Le cinéma mondial est orphelin», a déclaré l’ancien président du Festival de Cannes, Gilles Jacob. Il est pourtant plus vieux, cet orphelin, que l’était Jean-Luc Godard, né trois ans après le cinéma parlant – et parlant, son cinéma à lui le fut sans rival dans cette parlure étrange, qui tenait de celle du gourou en même temps que de celle du pochard. Du cinéma, il disait qu’il est «une forme qui pense». Le sien était aussi une forme qui parle. Il proclamait que «faire du cinéma et le tapin, c’est la même chose» et qu’il fallait «faire politiquement du cinéma politique». Faire du cinéma politique en sachant qu’on en fait, en ayant décidé d’en faire. Parler de l’Histoire (avec une grande hache). Au risque, évidemment, de déconner. Jean-Luc Godard concluait une préface à la «Correspondance» de François Truffaut en soupirant «François est peut-être mort, je suis peut-être vivant. Il n’y a pas de différence, n’est-ce pas».
Il n’y en a plus, il est mort mardi. Epuisé, il a choisi de partir, et de se faire assister pour ce dernier départ. Recevant en 2014 le Prix du Jury de Cannes pour «Adieu au langage», et ne venant (évidemment) pas chercher son prix, il avait envoyé une lettre vidéo au président et au directeur du festival, et leur annonçait : «j’irai dorénavant là où je suis resté».
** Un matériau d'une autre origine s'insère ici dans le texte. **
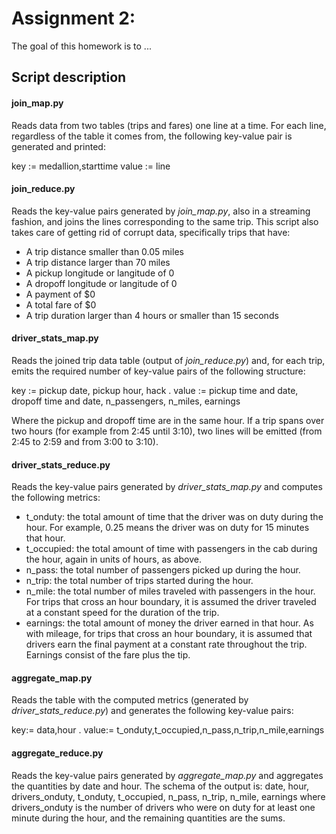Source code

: # Assignment 2: 

The goal of this homework is to ...

## Script description

#### join_map.py
Reads data from two tables (trips and fares) one line at a time. For each line, regardless of the table it comes from, the following key-value pair is generated and printed:

key := medallion,starttime
value := line

#### join_reduce.py
Reads the key-value pairs generated by *join_map.py*, also in a streaming fashion, and joins the lines corresponding to the same trip. This script also takes care of getting rid of corrupt data, specifically trips that have:
* A trip distance smaller than 0.05 miles
* A trip distance larger than 70 miles
* A pickup longitude or langitude of 0
* A dropoff longitude or langitude of 0
* A payment of $0
* A total fare of $0
* A trip duration larger than 4 hours or smaller than 15 seconds

#### driver_stats_map.py
Reads the joined trip data table (output of *join_reduce.py*) and, for each trip, emits the required number of key-value pairs of the following structure:

key := pickup date, pickup hour, hack . 
value := pickup time and date, dropoff time and date, n_passengers, n_miles, earnings

Where the pickup and dropoff time are in the same hour. If a trip spans over two hours (for example from 2:45 until 3:10), two lines will be emitted (from 2:45 to 2:59 and from 3:00 to 3:10).

#### driver_stats_reduce.py
Reads the key-value pairs generated by *driver_stats_map.py* and computes the following metrics:
* t_onduty: the total amount of time that the driver was on duty during the hour. For example, 0.25 means the driver was on duty for 15 minutes that hour.
* t_occupied: the total amount of time with passengers in the cab during the hour, again in units of hours, as above.
* n_pass: the total number of passengers picked up during the hour.
* n_trip: the total number of trips started during the hour.
* n_mile: the total number of miles traveled with passengers in the hour. For trips that cross an hour boundary, it is assumed the driver traveled at a constant speed for the duration of the trip.
* earnings: the total amount of money the driver earned in that hour. As with mileage, for trips that cross an hour boundary, it is assumed that drivers earn the final payment at a constant rate throughout the trip. Earnings consist of the fare plus the tip. 

#### aggregate_map.py
Reads the table with the computed metrics (generated by *driver_stats_reduce.py*) and generates the following key-value pairs:

key:= data,hour . 
value:= t_onduty,t_occupied,n_pass,n_trip,n_mile,earnings

#### aggregate_reduce.py
Reads the key-value pairs generated by *aggregate_map.py* and aggregates the quantities by date and hour.
The schema of the output is: date, hour, drivers_onduty, t_onduty, t_occupied, n_pass, n_trip, n_mile, earnings
where drivers_onduty is the number of drivers who were on duty for at least one minute during the hour, and the remaining quantities are the sums.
Il faudra se passer de lui. On y arrivera (tant d’autres y sont arrivés fort bien). On arriverait aussi à se passer de ses films, mais on n’en a pas envie. Ils ont scandé des décennies de nos vies, et il n’a pas d’héritier. Quelques épigones, peut-être, et des compagnons, comme les Straub, comme lui campant dans une marginalité choisie, revendiquée, cultivée, au point de lui avoir fait détester son «A bout de souffle», coupable d’avoir attiré deux millions de spectateurs dans les salles : «La marge, c’est ce qui fait tenir ensemble les pages d’un livre», comme le montage, c’est ce qui fait tenir ensemble les images d’un film. Et comme chacun de ses films, des plus géniaux (on mettra ici «Pierrot le Fou» et «Histoires du cinéma» au-dessus de tous les autres) aux plus irregardables (qu’on laissera reposer en paix sans les citer à comparaître), fait tenir ensemble les pans d’une oeuvre dont le chaos apparent produit une cohérence surprenante.
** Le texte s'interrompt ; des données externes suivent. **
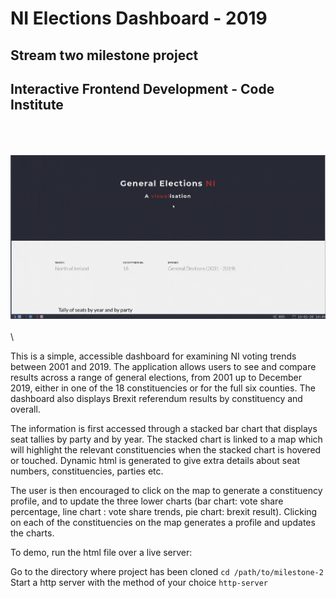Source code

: # NI Elections Dashboard - 2019

## Stream two milestone project
## Interactive Frontend Development - Code Institute
\
\
\
![](/img/gif_dashboard-min.gif)
\
\
\

This is a simple, accessible dashboard for examining NI voting trends between 2001 and 2019. The application allows users to see and compare results across a range of general elections, from 2001 up to December 2019, either in one of the 18 constituencies or for the full six counties. The dashboard also displays Brexit referendum results by constituency and overall. 

The information is first accessed through a stacked bar chart that displays seat tallies by party and by year. The stacked chart is linked to a map which will highlight the relevant constituencies when the stacked chart is hovered or touched. Dynamic html is generated to give extra details about seat numbers, constituencies, parties etc.

The user is then encouraged to click on the map to generate a constituency profile, and to update the three lower charts (bar chart: vote share percentage, line chart : vote share trends, pie chart: brexit result). Clicking on each of the constituencies on the map generates a profile and updates the charts.

To demo, run the html file over a live server:

Go to the directory where project has been cloned
`cd /path/to/milestone-2`
Start a http server with the method of your choice
`http-server`
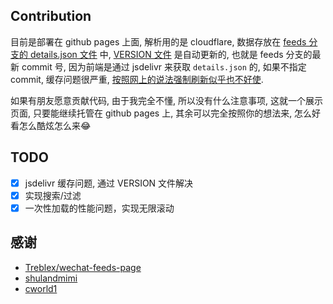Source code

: 

## Contribution

目前是部署在 github pages 上面, 解析用的是 cloudflare, 数据存放在 [feeds 分支的 details.json 文件](https://github.com/hellodword/wechat-feeds/blob/feeds/details.json) 中, [VERSION 文件](https://github.com/hellodword/wechat-feeds/blob/pages/VERSION) 是自动更新的, 也就是 feeds 分支的最新 commit 号, 因为前端是通过 jsdelivr 来获取 `details.json` 的, 如果不指定 commit, 缓存问题很严重, [按照网上的说法强制刷新似乎也不好使](https://blog.juanertu.com/archives/cbcd1946.html).

如果有朋友愿意贡献代码, 由于我完全不懂, 所以没有什么注意事项, 这就一个展示页面, 只要能继续托管在 github pages 上, 其余可以完全按照你的想法来, 怎么好看怎么酷炫怎么来😂

## TODO 

- [x] jsdelivr 缓存问题, 通过 VERSION 文件解决
- [x] 实现搜索/过滤
- [x] 一次性加载的性能问题，实现无限滚动

## 感谢

- [Treblex/wechat-feeds-page](https://github.com/Treblex/wechat-feeds-page)
- [shulandmimi](https://github.com/shulandmimi)
- [cworld1](https://github.com/cworld1)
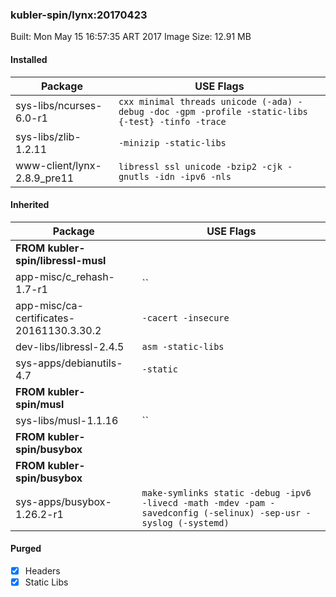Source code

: ### kubler-spin/lynx:20170423

Built: Mon May 15 16:57:35 ART 2017
Image Size: 12.91 MB

#### Installed
Package | USE Flags
--------|----------
sys-libs/ncurses-6.0-r1 | `cxx minimal threads unicode (-ada) -debug -doc -gpm -profile -static-libs {-test} -tinfo -trace`
sys-libs/zlib-1.2.11 | `-minizip -static-libs`
www-client/lynx-2.8.9_pre11 | `libressl ssl unicode -bzip2 -cjk -gnutls -idn -ipv6 -nls`
#### Inherited
Package | USE Flags
--------|----------
**FROM kubler-spin/libressl-musl** |
app-misc/c_rehash-1.7-r1 | ``
app-misc/ca-certificates-20161130.3.30.2 | `-cacert -insecure`
dev-libs/libressl-2.4.5 | `asm -static-libs`
sys-apps/debianutils-4.7 | `-static`
**FROM kubler-spin/musl** |
sys-libs/musl-1.1.16 | ``
**FROM kubler-spin/busybox** |
**FROM kubler-spin/busybox** |
sys-apps/busybox-1.26.2-r1 | `make-symlinks static -debug -ipv6 -livecd -math -mdev -pam -savedconfig (-selinux) -sep-usr -syslog (-systemd)`
#### Purged
- [x] Headers
- [x] Static Libs
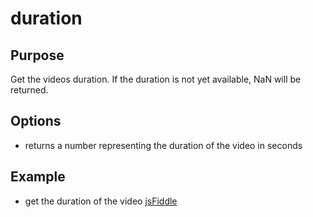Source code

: # duration #

## Purpose ##

Get the videos duration.  If the duration is not yet available, NaN will be returned.

## Options ##

* returns a number representing the duration of the video in seconds

## Example ##

* get the duration of the video [jsFiddle](http://jsfiddle.net/popcornjs/Z4Z37/)
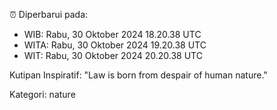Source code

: ⏰ Diperbarui pada:
- WIB: Rabu, 30 Oktober 2024 18.20.38 UTC
- WITA: Rabu, 30 Oktober 2024 19.20.38 UTC
- WIT: Rabu, 30 Oktober 2024 20.20.38 UTC

Kutipan Inspiratif:
"Law is born from despair of human nature."


Kategori: nature

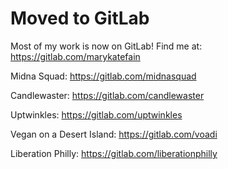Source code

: # Moved to GitLab
Most of my work is now on GitLab! Find me at: https://gitlab.com/marykatefain

Midna Squad:
https://gitlab.com/midnasquad

Candlewaster:
https://gitlab.com/candlewaster

Uptwinkles:
https://gitlab.com/uptwinkles

Vegan on a Desert Island:
https://gitlab.com/voadi

Liberation Philly:
https://gitlab.com/liberationphilly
De toute façon, comme l’assure le cinéaste japonais Takeshi Kitano, «Godard existe probablement en dehors de la compréhension». Car à la fin comme au début est le chaos, et l’esprit de God-Art plane dans les images. Ce n’est pas lui qui était en avance sur son temps, c’est le temps qui était en retard sur lui. Et qui, mardi, l’a rattrapé.